The first step taken by the work unit generator after it is started is to execute the server.getLastWorkUnit RPC on the project server. This RPC instructs the server to return all information about the last work unit that was generated, including its ID, data, creation date, point value, and priority. Complete specifications of this RPC and all other RPCs that project developers can use can be found in the XML-RPC Interface Specification. The reason that this RPC should be executed when the work unit generator is first started is that the generator will need to know at what position in the science data to resume partitioning. If the work unit generator is being started for the first time, there will not be any work units in the project database, so the project server should notify the generator, which would then start generating work units from the beginning of the science data. Thus, there are two possible return types for the server.getLastWorkUnit RPC: either it is a vector or some other object representing an exception. If the return value is not a vector, it does not matter what that other object is; it is only important to know whether the return value is a vector or not. If it is not a vector, then an exception has occurred. Depending on the XML-RPC library that is used, determining whether the return value is a vector can be done in two ways. Using the xmlrpc-c library, it is possible to query the status of the xmlrpc_c::rpcPtr object after the RPC has been executed. If the isSuccessful() method of the instance of that object returns true, it means that the RPC completed successfully, and a vector has been returned containing the relevant work unit information. If that method returns false, then the server threw an exception, meaning there were no work units in the project database. The process is simpler using the Apache library. The return value of the RPC will initially be a java.lang.Object. To determine whether that object is a vector, cast it to a java.util.Vector inside a try block. If a java.lang.ClassCastException was thrown as a result of the cast, then the object was an exception. If the cast was successful, then the server did not throw an exception, and it is now possible to access the individual elements in the vector.

If there were no work units in the database, the work unit generator should generate one or more work units to be sent to the project server. The first time the work unit generator is started, we recommend that several work units be generated so that there will be enough in the system to distribute to clients when they begin connecting. After generating these work units, the work unit generator should execute one of the server.addWorkUnit RPCs on the project server. There are several variants of this RPC, each accepting different combinations of parameters. These RPCs will be explained shortly.

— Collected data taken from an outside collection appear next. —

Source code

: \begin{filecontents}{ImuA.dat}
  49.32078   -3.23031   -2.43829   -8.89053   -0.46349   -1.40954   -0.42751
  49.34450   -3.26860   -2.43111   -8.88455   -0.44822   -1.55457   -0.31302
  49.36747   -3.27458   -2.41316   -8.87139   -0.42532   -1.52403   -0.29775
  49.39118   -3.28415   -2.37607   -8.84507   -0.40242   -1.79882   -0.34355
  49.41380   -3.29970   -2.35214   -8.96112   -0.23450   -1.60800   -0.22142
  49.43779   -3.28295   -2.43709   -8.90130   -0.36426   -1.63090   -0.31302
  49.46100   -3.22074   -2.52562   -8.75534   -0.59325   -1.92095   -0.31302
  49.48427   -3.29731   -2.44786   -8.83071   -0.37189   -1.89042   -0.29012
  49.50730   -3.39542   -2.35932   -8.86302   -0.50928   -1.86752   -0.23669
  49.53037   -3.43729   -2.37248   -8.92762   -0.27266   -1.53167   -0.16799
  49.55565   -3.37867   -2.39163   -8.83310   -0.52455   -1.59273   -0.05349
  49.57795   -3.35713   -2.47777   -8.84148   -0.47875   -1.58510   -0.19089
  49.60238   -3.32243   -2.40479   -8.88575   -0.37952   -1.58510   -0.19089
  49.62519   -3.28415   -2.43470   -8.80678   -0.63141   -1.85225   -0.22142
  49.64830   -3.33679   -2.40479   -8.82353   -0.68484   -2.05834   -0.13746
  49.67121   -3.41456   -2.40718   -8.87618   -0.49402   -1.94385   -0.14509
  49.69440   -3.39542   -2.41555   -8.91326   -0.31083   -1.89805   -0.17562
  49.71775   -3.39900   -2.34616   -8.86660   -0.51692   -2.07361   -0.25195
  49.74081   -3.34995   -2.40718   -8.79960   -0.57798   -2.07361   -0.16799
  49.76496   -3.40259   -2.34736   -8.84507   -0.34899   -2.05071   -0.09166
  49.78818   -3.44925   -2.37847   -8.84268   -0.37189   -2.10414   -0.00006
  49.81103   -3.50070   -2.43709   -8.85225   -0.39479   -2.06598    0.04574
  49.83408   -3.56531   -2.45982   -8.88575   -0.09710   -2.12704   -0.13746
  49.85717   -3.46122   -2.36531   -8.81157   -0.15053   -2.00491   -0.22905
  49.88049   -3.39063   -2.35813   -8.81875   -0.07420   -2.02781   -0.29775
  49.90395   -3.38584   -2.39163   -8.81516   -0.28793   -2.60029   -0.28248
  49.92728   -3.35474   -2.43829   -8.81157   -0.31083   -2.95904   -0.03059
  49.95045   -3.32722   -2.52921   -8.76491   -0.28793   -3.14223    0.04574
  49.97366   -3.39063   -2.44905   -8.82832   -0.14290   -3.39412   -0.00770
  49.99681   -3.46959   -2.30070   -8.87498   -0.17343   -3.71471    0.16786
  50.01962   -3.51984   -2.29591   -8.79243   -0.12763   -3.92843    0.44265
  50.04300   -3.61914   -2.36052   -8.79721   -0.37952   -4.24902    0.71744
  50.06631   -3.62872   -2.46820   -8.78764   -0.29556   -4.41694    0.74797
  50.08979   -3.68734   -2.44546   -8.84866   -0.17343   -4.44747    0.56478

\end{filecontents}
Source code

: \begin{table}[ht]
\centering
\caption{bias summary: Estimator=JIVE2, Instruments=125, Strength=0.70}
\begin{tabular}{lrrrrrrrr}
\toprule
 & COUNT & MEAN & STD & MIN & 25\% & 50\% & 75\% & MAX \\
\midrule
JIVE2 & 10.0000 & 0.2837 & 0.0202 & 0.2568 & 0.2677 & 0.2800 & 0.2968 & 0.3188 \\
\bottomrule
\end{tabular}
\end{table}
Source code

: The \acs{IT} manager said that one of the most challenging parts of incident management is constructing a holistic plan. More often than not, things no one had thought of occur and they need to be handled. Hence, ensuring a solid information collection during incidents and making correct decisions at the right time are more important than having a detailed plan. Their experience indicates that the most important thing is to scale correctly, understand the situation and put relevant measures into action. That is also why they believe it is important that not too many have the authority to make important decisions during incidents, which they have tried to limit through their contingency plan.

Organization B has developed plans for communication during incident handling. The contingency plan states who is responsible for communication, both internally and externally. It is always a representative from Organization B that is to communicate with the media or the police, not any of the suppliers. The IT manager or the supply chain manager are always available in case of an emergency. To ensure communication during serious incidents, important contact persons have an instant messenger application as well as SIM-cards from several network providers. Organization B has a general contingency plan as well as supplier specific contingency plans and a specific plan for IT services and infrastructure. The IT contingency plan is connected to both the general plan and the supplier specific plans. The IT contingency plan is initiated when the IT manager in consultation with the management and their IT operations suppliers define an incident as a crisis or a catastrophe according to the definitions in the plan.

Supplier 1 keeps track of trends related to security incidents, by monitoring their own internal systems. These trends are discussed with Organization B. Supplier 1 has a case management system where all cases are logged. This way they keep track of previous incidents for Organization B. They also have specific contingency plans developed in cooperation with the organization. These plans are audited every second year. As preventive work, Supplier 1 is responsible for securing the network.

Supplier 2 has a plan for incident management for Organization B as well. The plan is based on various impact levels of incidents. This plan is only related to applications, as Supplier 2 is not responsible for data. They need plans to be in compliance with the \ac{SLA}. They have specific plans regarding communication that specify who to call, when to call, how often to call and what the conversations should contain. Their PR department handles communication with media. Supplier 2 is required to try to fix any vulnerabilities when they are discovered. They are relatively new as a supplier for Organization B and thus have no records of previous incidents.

If the server did return a work unit, the work unit generator should inspect that work unit to determine what part of the science data to partition next. In most cases, it will only be necessary to inspect the data contained in the work unit, which is at index 1 in the vector. When the work unit generator has determined what data will be assigned to the next work unit, there are two options for how to proceed. The first option is to query the server to determine the number of ingress work units in the database. An ingress work unit is a work unit that has never been sent to a volunteer to be processed. Although ingress work units are not the only type of work unit that can be sent to a client, there should always be ingress work units in the system to guarantee that whenever a project client requests a work unit there will be one available. The number of ingress work units can be queried by executing the server.getNumWorkUnits RPC. This RPC does not require any parameters, and it returns an integer greater than or equal to zero indicating the number of ingress work units in the project. The work unit generator should decide whether the number of ingress work units the project has is sufficient, and if not, it should generate some number of work units and send them to the project server via one of the server.addWorkUnit RPCs. The second option the work unit generator has is to skip executing the server.getNumWorkUnits RPC, and instead generate and send a single work unit to the server by executing one of the server.addWorkUnit RPCs. These RPCs all return an integer indicating the number of clients that are waiting for work units. A client is said to be waiting for a work unit if it requested a work unit when the project server did not have any to distribute. The existence of clients that are in a waiting state reduces the efficiency of a project because instead of performing useful computations, these clients are instead in a sleeping state, waiting to request a work unit from the server at a later time. After sending the newly generated work unit to the project server, the work unit generator can decide whether the number of clients waiting for work units is acceptable or not, and it may choose to generate and send additional work units.

There are several variants of the server.addWorkUnit RPC to allow some degree of control over the work units, if desired, while providing a simple interface for projects that do not need the advanced control features. The version of this RPC that allows for the most control over the work units takes five parameters:

Parameter Index Type Description
0 String The work unit ID to use.
1 Byte[] The work unit data.
2 Integer The priority of this work unit, where priority >= 0.
3 Integer The point value of this work unit, where points >= 0.
4 Double The number of seconds until the work unit should expire, where seconds >= 0.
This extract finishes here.